One of the joys of having a group of international musicians to travel around with is that wherever we are in the world, somebody I work with has local knowledge or brilliant skills with a restaurant menu. As we are in China, Chi has become an even greater friend than normal, although this hardly seems possible. When normal people run out of their set phrases at a tube station when confronted with a bewildering choice of tickets, or resort to pointing at a dish on an adjacent table, Chi steps in and prevents us ordering sharks fins or frog uterus. I’m not making those up by the way. Lorenzo of course speaks English, Spanish and Italian fluently but not Chinese. This doesn’t stop him though as became evident walking around the beautiful Temple of Heaven yesterday. There was a group of women drawing pretty circles in the air with the long ribbons that gymnasts use. Being Italian, gestures are a huge part of his arsenal, especially when playing the bass clarinet, and so he approached them and waved his arms around.
Within 30 seconds he too was painting florid patterns in the air, but then being a natural mover, I should hardly have been surprised. Lander wasn’t so successful. At lunch, Chi made the mistake of telling Lorenzo the phrase in Chinese to get the waiters’ attention. He now shouts it at every draining of the teapot, but we did have to admit that it was pretty successful. However nothing could have prepared me for Lorenzo the barterer.

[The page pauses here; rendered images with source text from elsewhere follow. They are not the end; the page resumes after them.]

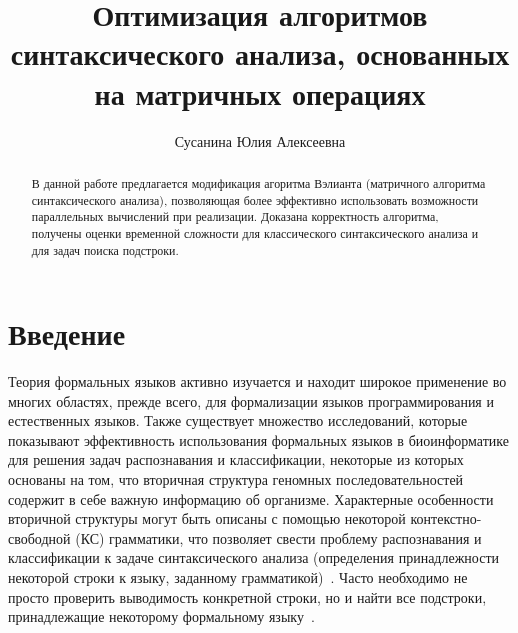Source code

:\renewcommand{\algorithmcfname}{Алгоритм}

\title{Оптимизация алгоритмов синтаксического анализа, основанных на матричных операциях}


\author{Сусанина Юлия Алексеевна}



\maketitle

\begin{abstract}
В данной работе предлагается модификация агоритма Вэлианта (матричного алгоритма синтаксического анализа), позволяющая более эффективно использовать возможности параллельных вычислений при реализации. Доказана корректность алгоритма, получены оценки временной сложности для классического синтаксического анализа и для задач поиска подстроки.
\end{abstract}

\section*{Введение}

Теория формальных языков активно изучается и находит широкое применение во многих областях, прежде всего, для формализации языков программирования и естественных языков.
Также существует множество исследований, которые показывают эффективность использования формальных языков в биоинформатике  для решения задач распознавания и классификации, некоторые из которых основаны на том, что вторичная структура геномных последовательностей содержит в себе важную информацию об организме.
Характерные особенности вторичной структуры могут быть описаны с помощью некоторой контекстно-свободной (КС) грамматики, что позволяет свести проблему распознавания и классификации к задаче синтаксического анализа (определения принадлежности некоторой строки к языку, заданному грамматикой)~\cite{dowell2004evaluation, knudsen1999rna, rivas2000language}.
Часто необходимо не просто проверить выводимость конкретной строки, но и найти все подстроки, принадлежащие некоторому формальному языку~\cite{durbin1996biological}.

At the market this morning he insisted on helping me get a fantastic deal on some gifts for my kids with a gesticulation frenzy. We moved upstairs where he spied some dragon balm,
“Ah, I want one of these! ‘Ow much?”
“How many do you want?”
“My God, I only want one, I don’t want to export!”
Chi decided that he would like one as well and the woman suggested 500 yuan. Lorenzo jumped back in horror. “What?! I can buy this at airport for 200! No, no, I not buy”
“Ok, Ok, Maybe I do you a special deal. 400 for both.”
“No. 50 yuan.”
“Noooo. 50 yuan for two? Are you mad?”
“A little bit. 100 yuan final offer.”
“Great!” Lorenzo checked his wallet.” Oh I only have 100.” He winked.
“We said 150? OK? You are good at this!”
“Yes I know!”
We walked away smiling, undoubtedly having paid too much but happy all the same.
The concert hall where we are playing is called nicknamed The Egg for fairly obvious reasons. It’s a bit like the Sage in Gateshead, except much bigger, plus it has a couple of concert halls and an opera house and quite possiblly some more bits that I haven’t discovered. In short, it’s huge. The hall itself is great, nice and resonant and with labyrinthine backstage areas that are making me nervous about missing the second half of tonight’s show. I think Valery is quite big in China as when he walked out onto the stage last night, the reception he got was more akin to an audience in Daytona Beach. There was whooping and cheering before he had done anything, I noticed he was grinning to himself when he turned to face us as we started the Britten Four Sea Interludes. The reception afforded Sarah Chang was much the same as she swished onto the stage in a sequinned dress that made Maxine Kwok-Adams almost look under-dressed. I say almost, as technically this is impossible, but suffice it to say, stage right is very sparkly indeed this week.
The weather this week in the capital has been somewhat dull, and that combined with the pollution which seems to turn the moon orange at night is making me a bit wheezy when taking large breaths in the Shostakovich symphony. I managed to make it through without bursting into fits of coughing except between movements, however I will be glad to move on to Shanghai tomorrow. Gergiev gets a hero’s reception at the end of the show and seems pleased with the performance, the shouting and screaming that greets his entrances for bows rivals that of a rock star. We discuss this over dinner later in between Lorenzo shouting for the waiter every five minutes and telling him that it’s not the done thing to barter for the price of the meal you’ve already eaten. As we go down the staircase, there are hundreds of pictures of famous people who have eaten at the restaurant. Of course I don’t recognise any of them, being mainly Chinese film and music stars, except for Jackie Chan, and then we see a familiar face staring out at us surrounded by smiling waiters and chefs. It is Valery.
I bet he didn’t have to shout for the waiter though.